Working through the records below, count the lines that include "json". The reply is that number alone.

(DATA EXTRACT):
= = = = =

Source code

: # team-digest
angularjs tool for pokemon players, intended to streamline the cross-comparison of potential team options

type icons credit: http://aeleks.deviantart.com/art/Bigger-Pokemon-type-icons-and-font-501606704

= = = = =

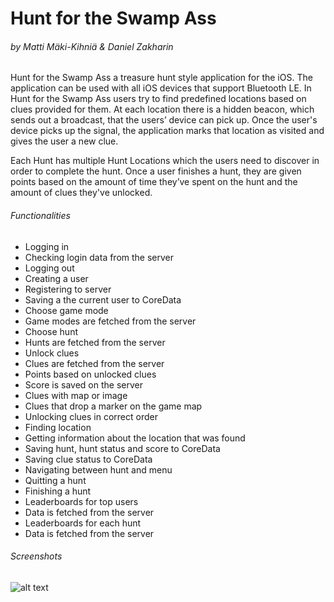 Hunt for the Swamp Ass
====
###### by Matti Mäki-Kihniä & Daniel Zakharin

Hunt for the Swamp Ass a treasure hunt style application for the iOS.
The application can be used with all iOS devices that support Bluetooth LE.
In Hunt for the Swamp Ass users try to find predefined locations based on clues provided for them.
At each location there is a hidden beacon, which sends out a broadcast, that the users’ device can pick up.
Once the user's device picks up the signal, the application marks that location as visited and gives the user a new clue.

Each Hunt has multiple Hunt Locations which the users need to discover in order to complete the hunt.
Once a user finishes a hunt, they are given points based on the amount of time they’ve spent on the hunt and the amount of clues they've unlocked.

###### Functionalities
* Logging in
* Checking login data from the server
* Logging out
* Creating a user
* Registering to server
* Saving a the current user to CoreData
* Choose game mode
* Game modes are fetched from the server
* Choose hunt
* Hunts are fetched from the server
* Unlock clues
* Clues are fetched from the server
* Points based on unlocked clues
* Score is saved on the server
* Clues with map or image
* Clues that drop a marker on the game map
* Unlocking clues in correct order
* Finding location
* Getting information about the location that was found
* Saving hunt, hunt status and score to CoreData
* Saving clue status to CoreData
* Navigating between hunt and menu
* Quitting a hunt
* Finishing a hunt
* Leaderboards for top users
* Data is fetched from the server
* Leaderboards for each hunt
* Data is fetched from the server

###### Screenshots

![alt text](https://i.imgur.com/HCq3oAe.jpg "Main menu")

= = = = =

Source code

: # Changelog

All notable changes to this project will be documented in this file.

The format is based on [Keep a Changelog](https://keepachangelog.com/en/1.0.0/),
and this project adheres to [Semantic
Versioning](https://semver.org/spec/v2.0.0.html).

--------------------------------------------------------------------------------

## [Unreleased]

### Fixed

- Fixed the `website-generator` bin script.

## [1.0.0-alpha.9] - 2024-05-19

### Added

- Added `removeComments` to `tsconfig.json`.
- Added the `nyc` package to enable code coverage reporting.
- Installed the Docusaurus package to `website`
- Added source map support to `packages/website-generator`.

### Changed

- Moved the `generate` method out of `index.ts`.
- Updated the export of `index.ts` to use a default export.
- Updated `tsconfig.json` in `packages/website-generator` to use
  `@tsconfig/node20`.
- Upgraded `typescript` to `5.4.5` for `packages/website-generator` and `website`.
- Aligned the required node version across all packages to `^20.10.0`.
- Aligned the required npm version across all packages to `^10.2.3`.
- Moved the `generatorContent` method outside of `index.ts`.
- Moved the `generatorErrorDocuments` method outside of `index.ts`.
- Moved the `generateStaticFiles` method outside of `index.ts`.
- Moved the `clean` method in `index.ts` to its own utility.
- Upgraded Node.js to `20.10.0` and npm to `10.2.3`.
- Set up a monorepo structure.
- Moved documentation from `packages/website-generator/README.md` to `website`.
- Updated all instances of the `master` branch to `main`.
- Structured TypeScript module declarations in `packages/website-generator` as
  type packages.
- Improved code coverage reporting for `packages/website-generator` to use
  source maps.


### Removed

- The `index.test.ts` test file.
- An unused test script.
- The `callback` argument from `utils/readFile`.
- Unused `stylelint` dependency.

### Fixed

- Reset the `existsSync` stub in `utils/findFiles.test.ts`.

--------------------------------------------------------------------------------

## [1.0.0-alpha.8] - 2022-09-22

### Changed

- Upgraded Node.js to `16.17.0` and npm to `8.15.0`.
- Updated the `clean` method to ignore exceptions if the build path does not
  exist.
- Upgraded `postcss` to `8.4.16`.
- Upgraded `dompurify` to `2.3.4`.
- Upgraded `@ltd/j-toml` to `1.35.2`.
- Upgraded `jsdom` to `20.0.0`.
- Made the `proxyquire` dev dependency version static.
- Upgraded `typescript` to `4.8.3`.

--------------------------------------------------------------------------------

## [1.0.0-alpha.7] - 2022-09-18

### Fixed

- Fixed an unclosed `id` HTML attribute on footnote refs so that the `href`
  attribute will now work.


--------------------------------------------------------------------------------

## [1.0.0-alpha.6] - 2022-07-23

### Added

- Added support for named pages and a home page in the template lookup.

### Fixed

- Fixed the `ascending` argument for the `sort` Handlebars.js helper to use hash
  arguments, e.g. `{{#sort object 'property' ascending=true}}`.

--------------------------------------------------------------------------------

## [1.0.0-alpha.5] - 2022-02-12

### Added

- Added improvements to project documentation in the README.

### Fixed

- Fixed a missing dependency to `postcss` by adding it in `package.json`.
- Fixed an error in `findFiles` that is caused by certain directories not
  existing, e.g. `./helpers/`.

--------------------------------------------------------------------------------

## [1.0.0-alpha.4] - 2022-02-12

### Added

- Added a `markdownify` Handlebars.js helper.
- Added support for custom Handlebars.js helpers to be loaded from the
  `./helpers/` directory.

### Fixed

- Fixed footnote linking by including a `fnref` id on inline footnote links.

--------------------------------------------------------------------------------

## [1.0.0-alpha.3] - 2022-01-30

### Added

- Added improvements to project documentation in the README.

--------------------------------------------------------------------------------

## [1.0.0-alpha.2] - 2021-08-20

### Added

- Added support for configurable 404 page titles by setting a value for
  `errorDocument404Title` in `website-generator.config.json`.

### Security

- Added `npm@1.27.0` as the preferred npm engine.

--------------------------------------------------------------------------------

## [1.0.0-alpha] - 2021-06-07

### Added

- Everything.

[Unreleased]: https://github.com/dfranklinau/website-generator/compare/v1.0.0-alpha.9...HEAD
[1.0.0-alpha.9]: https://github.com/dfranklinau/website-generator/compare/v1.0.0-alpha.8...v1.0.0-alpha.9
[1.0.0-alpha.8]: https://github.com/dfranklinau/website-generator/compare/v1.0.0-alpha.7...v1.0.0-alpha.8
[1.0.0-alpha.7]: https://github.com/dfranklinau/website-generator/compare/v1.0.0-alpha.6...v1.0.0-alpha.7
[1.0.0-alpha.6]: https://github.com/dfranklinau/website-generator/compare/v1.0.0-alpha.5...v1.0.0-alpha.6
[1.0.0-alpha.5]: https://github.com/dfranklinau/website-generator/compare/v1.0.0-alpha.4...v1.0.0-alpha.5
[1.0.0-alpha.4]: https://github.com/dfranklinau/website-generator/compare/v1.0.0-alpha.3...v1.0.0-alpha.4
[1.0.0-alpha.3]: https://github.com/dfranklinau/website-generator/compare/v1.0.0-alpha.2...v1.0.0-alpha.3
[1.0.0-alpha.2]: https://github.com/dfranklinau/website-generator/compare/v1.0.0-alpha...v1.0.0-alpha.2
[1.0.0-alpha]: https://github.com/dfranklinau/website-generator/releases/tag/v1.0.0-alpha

= = = = =

(SOLUTION TO THIS PROBLEM): 4